Читать книгу The Magic City - Эдит Несбит - Страница 3
CHAPTER III
LOST
ОглавлениеPhilip went to sleep, and dreamed that he was at home again and that Helen had come to his bedside to call him, leading a white pony that was to be his very own. It was a pony that looked clever enough for anything, and he was not surprised when it shook hands with him; but when it said, 'Well, we must be moving,' and began to try to put on Philip's shoes and stockings, Philip called out, 'Here, I say, stop that,' and awoke to a room full of sunshine, but empty of ponies.
'Oh, well,' said Philip, 'I suppose I'd better get up.' He looked at his new silver watch, one of Helen's parting presents, and saw that it marked ten o'clock.
'I say, you know,' said he to the watch, 'you can't be right.' And he shook it to encourage it to think over the matter. But the watch still said 'ten' quite plainly and unmistakably.
Now the Grange breakfast time was at eight. And Philip was certain he had not been called.
'This is jolly rum,' he remarked. 'It must be the watch. Perhaps it's stopped.'
But it hadn't stopped. Therefore it must be two hours past breakfast time. The moment he had thought this he became extremely hungry. He got out of bed as soon as he knew exactly how hungry he was.
There was no one about, so he made his way to the bath-room and spent a happy hour with the hot water and the cold water, and the brown Windsor soap and the shaving soap and the nail brush and the flesh brush and the loofahs and the shower bath and the three sponges. He had not, so far, been able thoroughly to investigate and enjoy all these things. But now there was no one to interfere, and he enjoyed himself to that degree that he quite forgot to wonder why he hadn't been called. He thought of a piece of poetry that Helen had made for him, about the bath; and when he had done playing he lay on his back in water that was very hot indeed, trying to remember the poetry. The water was very nearly cold by the time he had remembered the poetry. It was called Dreams of a Giant Life, and this was it.
DREAMS OF A GIANT LIFE
What was I once—in ages long ago?
I look back, and I see myself.
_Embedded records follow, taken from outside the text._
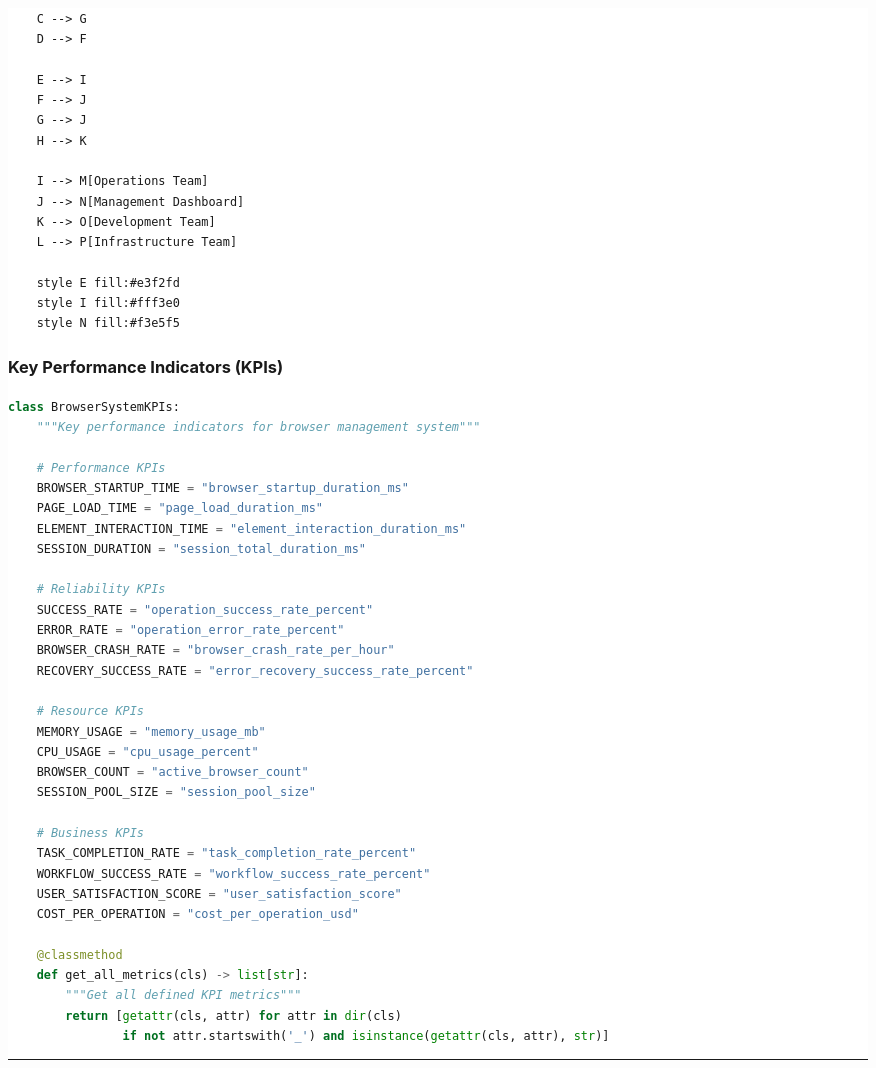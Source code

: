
 ```mermaid
    C --> G
    D --> F
    
    E --> I
    F --> J
    G --> J
    H --> K
    
    I --> M[Operations Team]
    J --> N[Management Dashboard]
    K --> O[Development Team]
    L --> P[Infrastructure Team]
    
    style E fill:#e3f2fd
    style I fill:#fff3e0
    style N fill:#f3e5f5
```

### **Key Performance Indicators (KPIs)**
```python
class BrowserSystemKPIs:
    """Key performance indicators for browser management system"""
    
    # Performance KPIs
    BROWSER_STARTUP_TIME = "browser_startup_duration_ms"
    PAGE_LOAD_TIME = "page_load_duration_ms"
    ELEMENT_INTERACTION_TIME = "element_interaction_duration_ms"
    SESSION_DURATION = "session_total_duration_ms"
    
    # Reliability KPIs
    SUCCESS_RATE = "operation_success_rate_percent"
    ERROR_RATE = "operation_error_rate_percent"
    BROWSER_CRASH_RATE = "browser_crash_rate_per_hour"
    RECOVERY_SUCCESS_RATE = "error_recovery_success_rate_percent"
    
    # Resource KPIs
    MEMORY_USAGE = "memory_usage_mb"
    CPU_USAGE = "cpu_usage_percent"
    BROWSER_COUNT = "active_browser_count"
    SESSION_POOL_SIZE = "session_pool_size"
    
    # Business KPIs
    TASK_COMPLETION_RATE = "task_completion_rate_percent"
    WORKFLOW_SUCCESS_RATE = "workflow_success_rate_percent"
    USER_SATISFACTION_SCORE = "user_satisfaction_score"
    COST_PER_OPERATION = "cost_per_operation_usd"
    
    @classmethod
    def get_all_metrics(cls) -> list[str]:
        """Get all defined KPI metrics"""
        return [getattr(cls, attr) for attr in dir(cls) 
                if not attr.startswith('_') and isinstance(getattr(cls, attr), str)]
```

---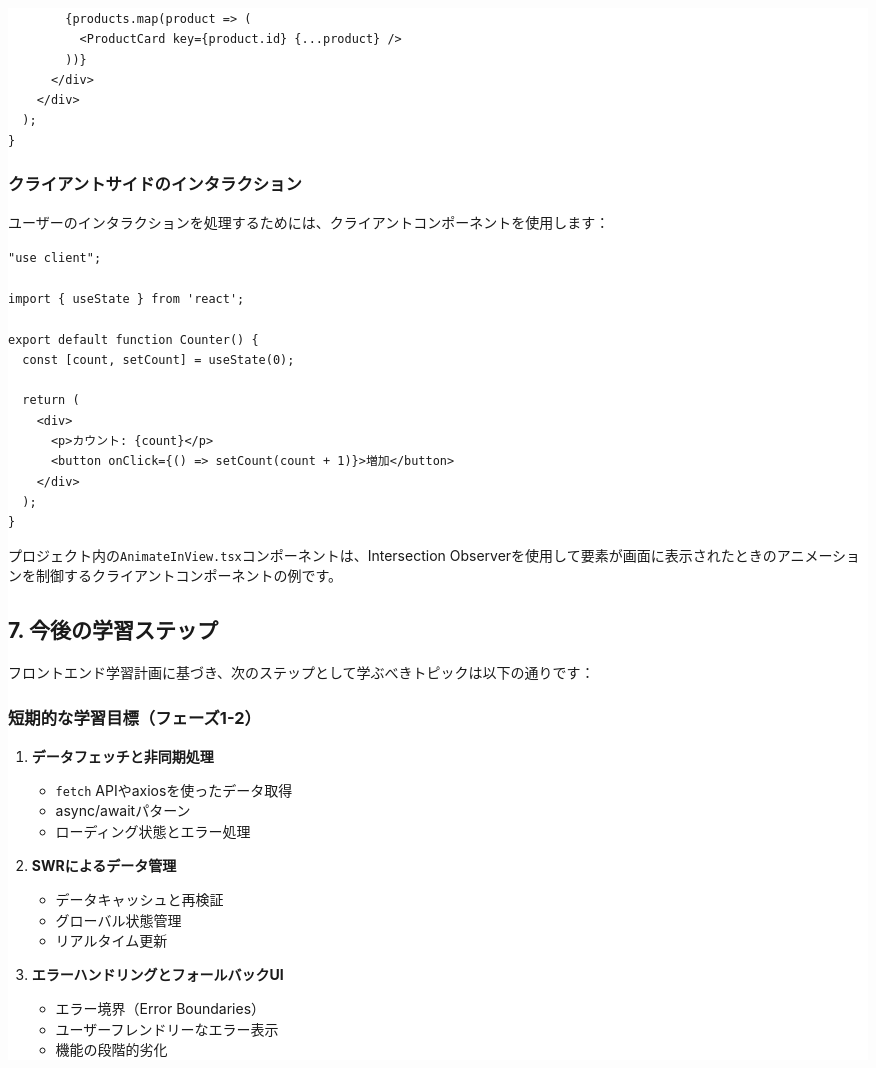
 ```tsx
        {products.map(product => (
          <ProductCard key={product.id} {...product} />
        ))}
      </div>
    </div>
  );
}
```

### クライアントサイドのインタラクション

ユーザーのインタラクションを処理するためには、クライアントコンポーネントを使用します：

```tsx
"use client";

import { useState } from 'react';

export default function Counter() {
  const [count, setCount] = useState(0);

  return (
    <div>
      <p>カウント: {count}</p>
      <button onClick={() => setCount(count + 1)}>増加</button>
    </div>
  );
}
```

プロジェクト内の`AnimateInView.tsx`コンポーネントは、Intersection Observerを使用して要素が画面に表示されたときのアニメーションを制御するクライアントコンポーネントの例です。

## 7. 今後の学習ステップ

フロントエンド学習計画に基づき、次のステップとして学ぶべきトピックは以下の通りです：

### 短期的な学習目標（フェーズ1-2）

1. **データフェッチと非同期処理**
   - `fetch` APIやaxiosを使ったデータ取得
   - async/awaitパターン
   - ローディング状態とエラー処理

2. **SWRによるデータ管理**
   - データキャッシュと再検証
   - グローバル状態管理
   - リアルタイム更新

3. **エラーハンドリングとフォールバックUI**
   - エラー境界（Error Boundaries）
   - ユーザーフレンドリーなエラー表示
   - 機能の段階的劣化
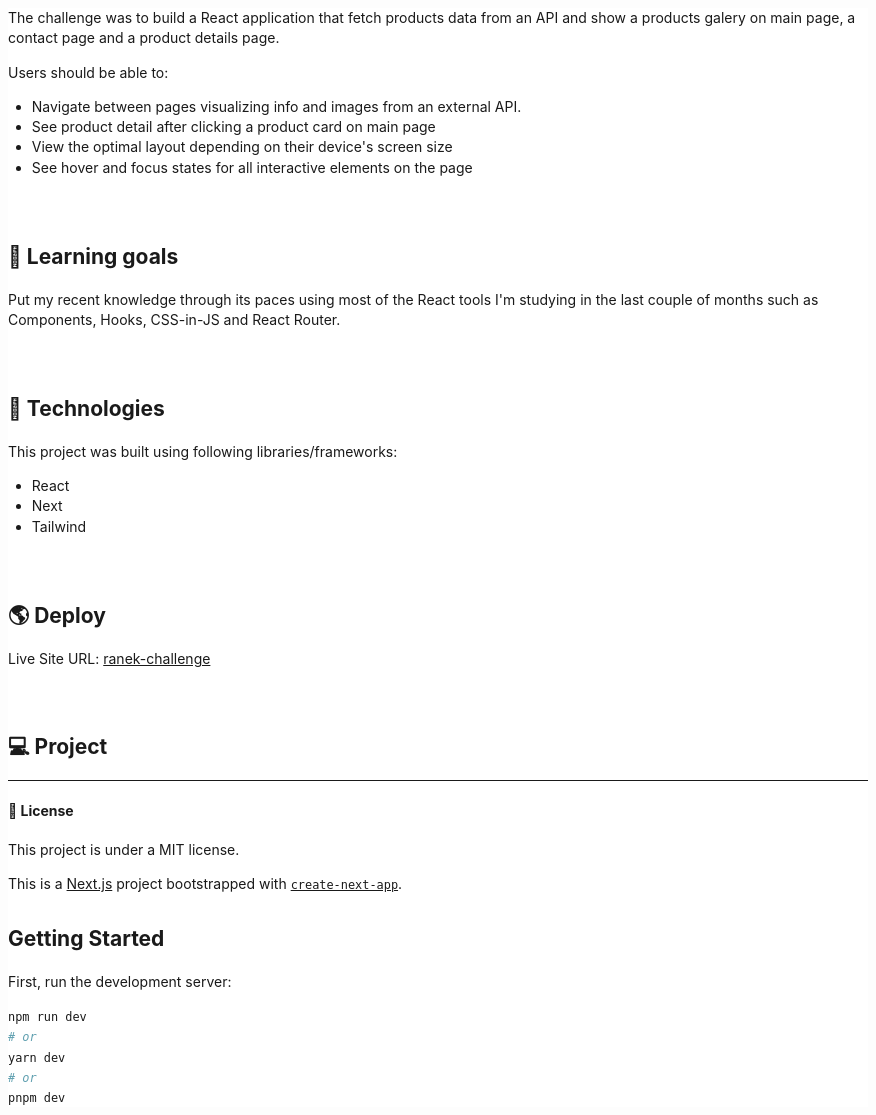 The challenge was to build a React application that fetch products data from an API and show a products galery on main page, a contact page and a product details page.

Users should be able to:

- Navigate between pages visualizing info and images from an external API.
- See product detail after clicking a product card on main page
- View the optimal layout depending on their device's screen size
- See hover and focus states for all interactive elements on the page

<br>

## 🎯 Learning goals

Put my recent knowledge through its paces using most of the React tools I'm studying in the last couple of months such as Components, Hooks, CSS-in-JS and React Router.

<br>

## 🚀 Technologies

This project was built using following libraries/frameworks:

- React
- Next
- Tailwind

<br>

## 🌎 Deploy

Live Site URL: [ranek-challenge](https://ranek-challenge-4mokm4i5j-tascintra.vercel.app/)

<br>

## 💻 Project



---

#### :memo: License

This project is under a MIT license.


This is a [Next.js](https://nextjs.org/) project bootstrapped with [`create-next-app`](https://github.com/vercel/next.js/tree/canary/packages/create-next-app).

## Getting Started

First, run the development server:

```bash
npm run dev
# or
yarn dev
# or
pnpm dev
```
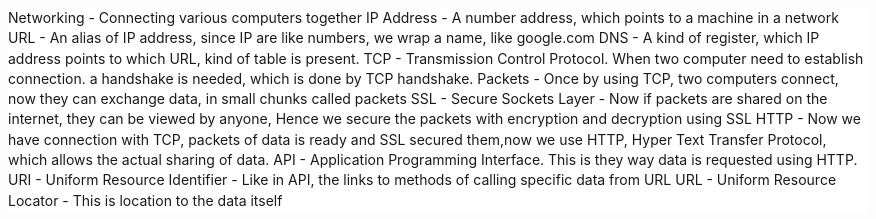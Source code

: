 Networking  - Connecting various computers together
IP Address  - A number address, which points to a machine in a network
URL         - An alias of IP address, since IP are like numbers, we wrap a name, like google.com
DNS         - A kind of register, which IP address points to which URL, kind of table is present.
TCP         - Transmission Control Protocol. When two computer need to establish connection. a handshake is needed, which is done by TCP handshake.
Packets     - Once by using TCP, two computers connect, now they can exchange data, in small chunks called packets
SSL         - Secure Sockets Layer - Now if packets are shared on the internet, they can be viewed by anyone, Hence we secure the packets with encryption and decryption using SSL
HTTP        - Now we have connection with TCP, packets of data is ready and SSL secured them,now we use HTTP, Hyper Text Transfer Protocol, which allows the actual sharing of data.
API         - Application Programming Interface. This is they way data is requested using HTTP.
URI         - Uniform Resource Identifier - Like in API, the links to methods of calling specific data from URL
URL         - Uniform Resource Locator - This is location to the data itself
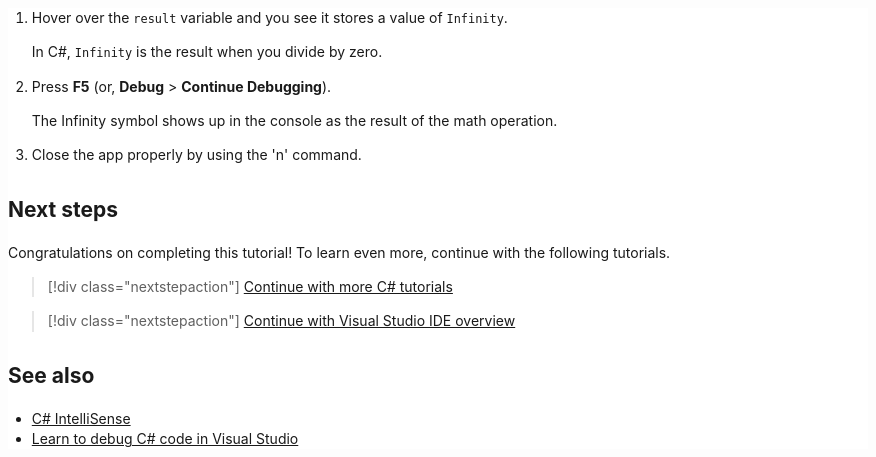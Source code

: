 1. Hover over the `result` variable and you see it stores a value of `Infinity`.

   In C#, `Infinity` is the result when you divide by zero.

1. Press **F5** (or, **Debug** > **Continue Debugging**).

   The Infinity symbol shows up in the console as the result of the math operation.

1. Close the app properly by using the 'n' command.

## Next steps

Congratulations on completing this tutorial! To learn even more, continue with the following tutorials.

> [!div class="nextstepaction"]
> [Continue with more C# tutorials](/dotnet/csharp/tutorials/)

> [!div class="nextstepaction"]
> [Continue with Visual Studio IDE overview](/../visual-studio-ide.md)

## See also

* [C# IntelliSense](../../ide/visual-csharp-intellisense.md)
* [Learn to debug C# code in Visual Studio](tutorial-debugger.md)
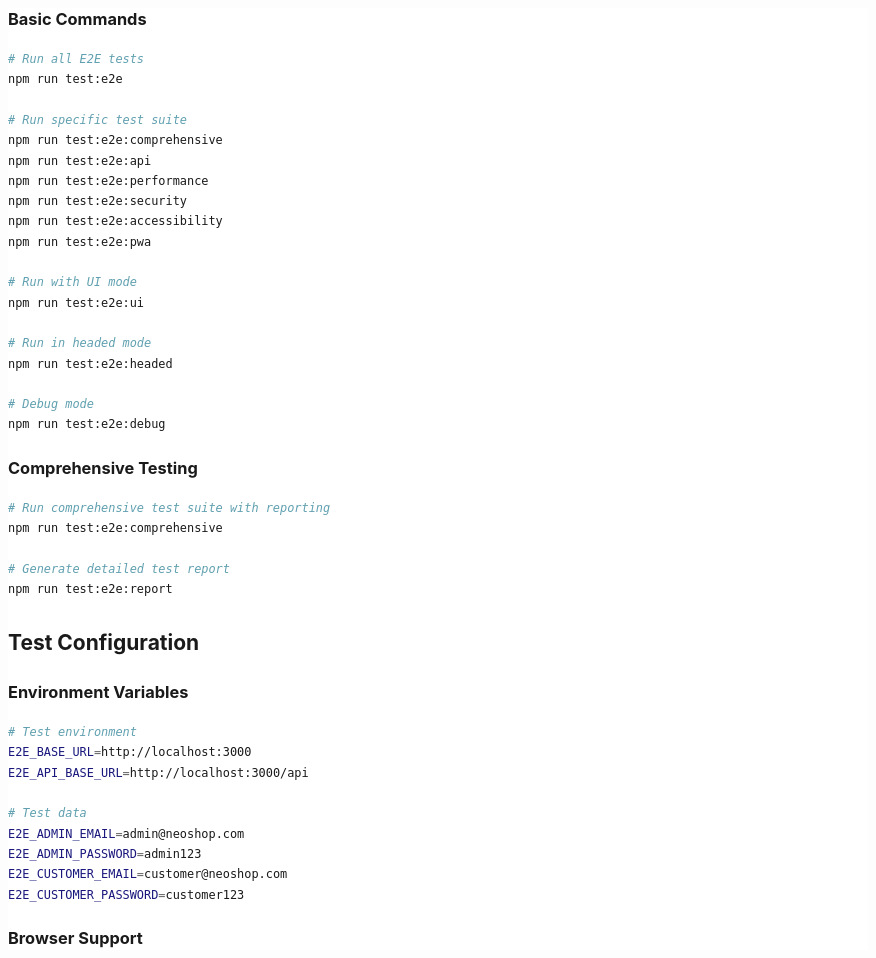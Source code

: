 ### Basic Commands

```bash
# Run all E2E tests
npm run test:e2e

# Run specific test suite
npm run test:e2e:comprehensive
npm run test:e2e:api
npm run test:e2e:performance
npm run test:e2e:security
npm run test:e2e:accessibility
npm run test:e2e:pwa

# Run with UI mode
npm run test:e2e:ui

# Run in headed mode
npm run test:e2e:headed

# Debug mode
npm run test:e2e:debug
```

### Comprehensive Testing

```bash
# Run comprehensive test suite with reporting
npm run test:e2e:comprehensive

# Generate detailed test report
npm run test:e2e:report
```

## Test Configuration

### Environment Variables

```bash
# Test environment
E2E_BASE_URL=http://localhost:3000
E2E_API_BASE_URL=http://localhost:3000/api

# Test data
E2E_ADMIN_EMAIL=admin@neoshop.com
E2E_ADMIN_PASSWORD=admin123
E2E_CUSTOMER_EMAIL=customer@neoshop.com
E2E_CUSTOMER_PASSWORD=customer123
```

### Browser Support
We grow
So changed through changing years, I hardly see
How that which I look back on could be me?1
Glorious and splendid, giant-like I stood
On a white cliff, topped by a darkling wood.
Below me, placid, bright and sparkling, lay
The equal waters of a lovely bay.
White cliffs surrounded it—and calm and fair
It lay asleep, in warm and silent air.
I stood alone—naked and strong, upright
My limbs gleamed in the clear pure golden light.
I saw below me all the water lie
Expecting something, and that thing was I.2
I leaned, I plunged, the waves splashed over me.
I lay, a giant in a little sea.
White cliffs all round, wood-crowned, and as I lay
I saw the glories of the dying day;
No wind disturbed my sea; the sunlight was
As though it came through windows of gold glass.
The white cliffs rose above me, and around
The clear sea lay, pure, perfect and profound;
And I was master of the cliffs, the sea,
And the gold light that brightened over me.
Far miles away my giant feet showed plain,
Rising, like rocks out of the quiet main.
On them a lighthouse could be built, to show
Wayfaring ships the way they must not go.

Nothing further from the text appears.